Intuitive demonstration of the formula giving the surface of a sphere.

Question

I've been looking for a way to intuitively find the formula to calculate the surface of a sphere, so here is my process of thinking:

• In 2D: you imagine a segment of length R that rotates around an axis which corresponds to the center of the circle (Ω). The total angle formed by the revolution is 2π, so your formula is 2πR.

• In 3D: by analogy with 2D you imagine a circle on a plane, and you apply a similar rotation centered on Ω also directed by your radius of length R. And you get a sphere! The total angle formed by the revolution is π so by this logic the formula for the surface of the sphere you would get would be 2π²R²...

But when I searched on the net about the formula I found that it was 4πR², and all the demonstrations explaining the formula use integrals (which I only know how to use on a plane).

So I would like to know where I'm wrong in my reasoning and how to demonstrate (not rigorously) this formula using simple geometry tools and a bit of imagination.

Thank you for your help :-)

Answer 1

Roughly speaking, your circle calculation works because

$$ \mathrm{d}l = r \mathrm{d} \theta $$

so length accumulates at a constant rate proportional to angle. However, for the sphere,

$$ \mathrm{d}A = r^2 \cos(\varphi) \mathrm{d} \theta \mathrm{d} \varphi $$

(where I use $\theta$ for the angle around the $z$ axis, and $\varphi$ for the angle above the xy plane)
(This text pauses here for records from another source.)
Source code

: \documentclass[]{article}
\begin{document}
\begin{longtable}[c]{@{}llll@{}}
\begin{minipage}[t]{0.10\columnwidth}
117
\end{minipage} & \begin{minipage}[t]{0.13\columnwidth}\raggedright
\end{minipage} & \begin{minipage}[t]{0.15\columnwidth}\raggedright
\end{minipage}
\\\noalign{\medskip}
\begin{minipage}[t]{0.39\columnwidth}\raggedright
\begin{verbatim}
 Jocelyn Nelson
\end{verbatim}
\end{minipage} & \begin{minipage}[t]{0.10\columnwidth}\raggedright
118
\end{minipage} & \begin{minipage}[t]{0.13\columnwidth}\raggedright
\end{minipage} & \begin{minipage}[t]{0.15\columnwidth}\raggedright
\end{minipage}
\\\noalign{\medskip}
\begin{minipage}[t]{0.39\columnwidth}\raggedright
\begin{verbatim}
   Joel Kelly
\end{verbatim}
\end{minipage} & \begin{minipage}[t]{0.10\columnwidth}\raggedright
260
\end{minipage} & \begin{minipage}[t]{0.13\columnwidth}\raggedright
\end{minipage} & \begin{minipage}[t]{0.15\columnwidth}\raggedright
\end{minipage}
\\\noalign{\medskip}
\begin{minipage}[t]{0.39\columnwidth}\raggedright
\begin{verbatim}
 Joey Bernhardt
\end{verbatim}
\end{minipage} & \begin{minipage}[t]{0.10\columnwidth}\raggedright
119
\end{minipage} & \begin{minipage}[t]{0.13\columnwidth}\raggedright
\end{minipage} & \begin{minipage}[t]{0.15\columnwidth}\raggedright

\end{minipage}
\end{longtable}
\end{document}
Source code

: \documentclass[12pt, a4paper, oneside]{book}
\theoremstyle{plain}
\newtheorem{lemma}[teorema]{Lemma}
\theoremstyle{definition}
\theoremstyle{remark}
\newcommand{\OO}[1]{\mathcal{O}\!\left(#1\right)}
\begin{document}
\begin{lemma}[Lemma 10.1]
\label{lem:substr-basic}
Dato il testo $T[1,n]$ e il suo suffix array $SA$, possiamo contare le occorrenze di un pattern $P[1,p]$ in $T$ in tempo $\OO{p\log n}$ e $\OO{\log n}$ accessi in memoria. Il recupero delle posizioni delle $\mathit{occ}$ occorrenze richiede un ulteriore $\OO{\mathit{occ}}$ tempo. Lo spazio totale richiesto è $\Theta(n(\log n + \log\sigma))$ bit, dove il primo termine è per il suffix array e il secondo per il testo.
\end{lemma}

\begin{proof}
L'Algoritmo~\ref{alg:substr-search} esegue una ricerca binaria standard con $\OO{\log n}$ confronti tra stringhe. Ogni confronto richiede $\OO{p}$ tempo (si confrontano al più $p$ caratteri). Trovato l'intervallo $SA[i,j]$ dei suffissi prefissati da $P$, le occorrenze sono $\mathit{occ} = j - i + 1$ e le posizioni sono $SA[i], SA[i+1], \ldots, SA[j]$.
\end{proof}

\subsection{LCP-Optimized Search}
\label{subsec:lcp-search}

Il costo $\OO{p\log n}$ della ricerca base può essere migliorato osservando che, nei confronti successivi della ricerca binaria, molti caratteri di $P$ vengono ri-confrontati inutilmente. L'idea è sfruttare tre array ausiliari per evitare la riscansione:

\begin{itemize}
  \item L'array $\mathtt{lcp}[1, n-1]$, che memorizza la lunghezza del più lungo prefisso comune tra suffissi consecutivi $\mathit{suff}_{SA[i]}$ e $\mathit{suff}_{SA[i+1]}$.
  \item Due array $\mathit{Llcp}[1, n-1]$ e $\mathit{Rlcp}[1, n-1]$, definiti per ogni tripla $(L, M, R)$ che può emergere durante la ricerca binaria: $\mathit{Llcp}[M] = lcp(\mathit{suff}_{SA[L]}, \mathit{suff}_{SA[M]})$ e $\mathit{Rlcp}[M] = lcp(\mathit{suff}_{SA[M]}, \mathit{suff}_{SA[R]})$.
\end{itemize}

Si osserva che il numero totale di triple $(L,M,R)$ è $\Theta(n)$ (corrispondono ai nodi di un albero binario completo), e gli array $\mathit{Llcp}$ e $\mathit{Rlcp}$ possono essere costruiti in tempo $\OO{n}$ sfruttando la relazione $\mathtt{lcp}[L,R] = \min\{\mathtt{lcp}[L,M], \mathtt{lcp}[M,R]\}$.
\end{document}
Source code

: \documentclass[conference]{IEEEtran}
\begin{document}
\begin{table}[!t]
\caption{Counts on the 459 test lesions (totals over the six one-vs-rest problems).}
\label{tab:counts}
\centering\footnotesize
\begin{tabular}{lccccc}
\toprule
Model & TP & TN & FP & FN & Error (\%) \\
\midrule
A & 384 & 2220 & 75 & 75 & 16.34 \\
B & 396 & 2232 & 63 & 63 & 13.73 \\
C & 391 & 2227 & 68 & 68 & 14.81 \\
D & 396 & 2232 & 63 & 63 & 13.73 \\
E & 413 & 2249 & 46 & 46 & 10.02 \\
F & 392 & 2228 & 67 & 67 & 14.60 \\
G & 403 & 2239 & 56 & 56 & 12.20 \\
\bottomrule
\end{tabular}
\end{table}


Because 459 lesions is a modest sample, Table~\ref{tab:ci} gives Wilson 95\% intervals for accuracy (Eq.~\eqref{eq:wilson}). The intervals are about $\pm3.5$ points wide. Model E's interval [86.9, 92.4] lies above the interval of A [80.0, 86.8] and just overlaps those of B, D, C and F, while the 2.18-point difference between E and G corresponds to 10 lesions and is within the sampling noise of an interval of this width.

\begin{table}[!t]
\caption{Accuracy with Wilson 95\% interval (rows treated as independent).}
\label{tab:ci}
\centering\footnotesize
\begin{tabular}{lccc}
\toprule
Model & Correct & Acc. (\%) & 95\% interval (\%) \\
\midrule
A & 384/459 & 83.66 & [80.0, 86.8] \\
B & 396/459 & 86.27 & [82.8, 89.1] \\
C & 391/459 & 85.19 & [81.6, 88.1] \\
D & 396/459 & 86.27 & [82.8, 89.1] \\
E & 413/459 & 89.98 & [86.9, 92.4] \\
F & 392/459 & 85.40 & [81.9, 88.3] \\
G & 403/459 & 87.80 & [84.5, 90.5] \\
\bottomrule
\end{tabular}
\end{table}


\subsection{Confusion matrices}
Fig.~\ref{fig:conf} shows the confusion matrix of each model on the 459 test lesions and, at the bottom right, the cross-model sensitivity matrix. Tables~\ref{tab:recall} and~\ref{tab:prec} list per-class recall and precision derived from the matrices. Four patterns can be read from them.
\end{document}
Roughly speaking, the two things going right are:

• $\theta$ and $\varphi$ vary in perpendicular directions, so an "area element" is simply the product of the two "length elements"
• $\varphi$ traces out lengths at a constant rate

but something also goes wrong:

• $\theta$ does not trace out length at a constant rate

In particular, at high latitudes, increasing $\theta$ traces out a small distance, but near the equator, increasing $\theta$ traces out a large distance.

Put differently, the East-West distance between longitude lines is much greater when you're near the equator than when you're near the poles.

(also, you made another mistake: you only need to rotate a circle through an angle of $\pi$ to obtain an entire sphere)

Answer 2

Your analogy fails because different parts of the circumference of the circle you rotate are different distance from the rotation axis. That means the area they sweep out is different.

Answer 3

To correct the example, instead of thinking of little circles, think of little Lunes which have area $2r^2\theta$.

Summing over the total $2\pi$, you get a total area of $4\pi r^2$.

The way to think about the area of a small spherical lune is:

• Imaging the top half, the width at the equator is $r \theta$
• The width at angle $\phi$ above the equator will be $r \theta cos(\phi)$.
• The total area of the top half will be $\int_{0}^{r\pi/2}r\theta cos(\frac{\phi}{r}) d\phi$ = $r \theta \big[r sin(\frac{\phi}{r}) \big]_{0}^{\frac{r \pi}{2}} $ = $r^2\theta$. That is, the area is the integral over the height of the half lune of the width of the half lune.

If you can imagine, I have peeled off a lune, and assumed it was small enough to be flattened, then it's area is twice this integral, $2r^2\theta$

This is disappointingly unintuitive, sorry, I'll think about removing the need for an integral.